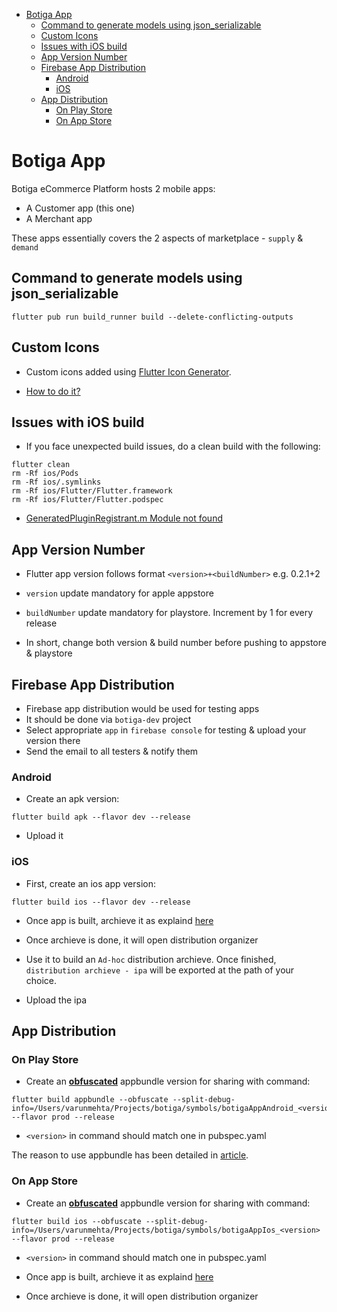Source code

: - [Botiga App](#botiga-app)
  - [Command to generate models using json_serializable](#command-to-generate-models-using-json_serializable)
  - [Custom Icons](#custom-icons)
  - [Issues with iOS build](#issues-with-ios-build)
  - [App Version Number](#app-version-number)
  - [Firebase App Distribution](#firebase-app-distribution)
    - [Android](#android)
    - [iOS](#ios)
  - [App Distribution](#app-distribution)
    - [On Play Store](#on-play-store)
    - [On App Store](#on-app-store)

# Botiga App

Botiga eCommerce Platform hosts 2 mobile apps:

-   A Customer app (this one)
-   A Merchant app

These apps essentially covers the 2 aspects of marketplace - `supply` & `demand`

## Command to generate models using json_serializable

```
flutter pub run build_runner build --delete-conflicting-outputs
```

## Custom Icons

-   Custom icons added using [Flutter Icon Generator](https://www.fluttericon.com/).

-   [How to do it?](https://medium.com/deviniti-technology-driven-blog/the-best-way-to-add-custom-icons-to-your-flutter-project-6381ab697813)

## Issues with iOS build

-   If you face unexpected build issues, do a clean build with the following:

```
flutter clean
rm -Rf ios/Pods
rm -Rf ios/.symlinks
rm -Rf ios/Flutter/Flutter.framework
rm -Rf ios/Flutter/Flutter.podspec
```

-   [GeneratedPluginRegistrant.m Module not found](https://github.com/flutter/flutter/issues/43986)

## App Version Number

-   Flutter app version follows format `<version>+<buildNumber>` e.g. 0.2.1+2
-   `version` update mandatory for apple appstore
-   `buildNumber` update mandatory for playstore. Increment by 1 for every release

-   In short, change both version & build number before pushing to appstore & playstore

## Firebase App Distribution

-   Firebase app distribution would be used for testing apps
-   It should be done via `botiga-dev` project
-   Select appropriate `app` in `firebase console` for testing & upload your version there
-   Send the email to all testers & notify them

### Android

-   Create an apk version:

```
flutter build apk --flavor dev --release
```

-   Upload it

### iOS

-   First, create an ios app version:

```
flutter build ios --flavor dev --release
```

-   Once app is built, archieve it as explaind [here](https://flutter.dev/docs/deployment/ios#create-a-build-archive)

-   Once archieve is done, it will open distribution organizer

-   Use it to build an `Ad-hoc` distribution archieve. Once finished, `distribution archieve - ipa` will be exported at the path of your choice.

-   Upload the ipa

## App Distribution

### On Play Store

-   Create an **[obfuscated](https://flutter.dev/docs/deployment/obfuscate)** appbundle version for sharing with command:

```
flutter build appbundle --obfuscate --split-debug-info=/Users/varunmehta/Projects/botiga/symbols/botigaAppAndroid_<version> --flavor prod --release
```

-   `<version>` in command should match one in pubspec.yaml

The reason to use appbundle has been detailed in [article](https://developer.android.com/guide/app-bundle?authuser=1).

### On App Store

-   Create an **[obfuscated](https://flutter.dev/docs/deployment/obfuscate)** appbundle version for sharing with command:

```
flutter build ios --obfuscate --split-debug-info=/Users/varunmehta/Projects/botiga/symbols/botigaAppIos_<version> --flavor prod --release
```

-   `<version>` in command should match one in pubspec.yaml
-   Once app is built, archieve it as explaind [here](https://flutter.dev/docs/deployment/ios#create-a-build-archive)

-   Once archieve is done, it will open distribution organizer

○ ○ ○ ○ ○

◆ Problem statement ◆
Scan the lines above for "Users", then copy every one that has it.

◆ Response area ◆
flutter build appbundle --obfuscate --split-debug-info=/Users/varunmehta/Projects/botiga/symbols/botigaAppAndroid_<version> --flavor prod --release
flutter build ios --obfuscate --split-debug-info=/Users/varunmehta/Projects/botiga/symbols/botigaAppIos_<version> --flavor prod --release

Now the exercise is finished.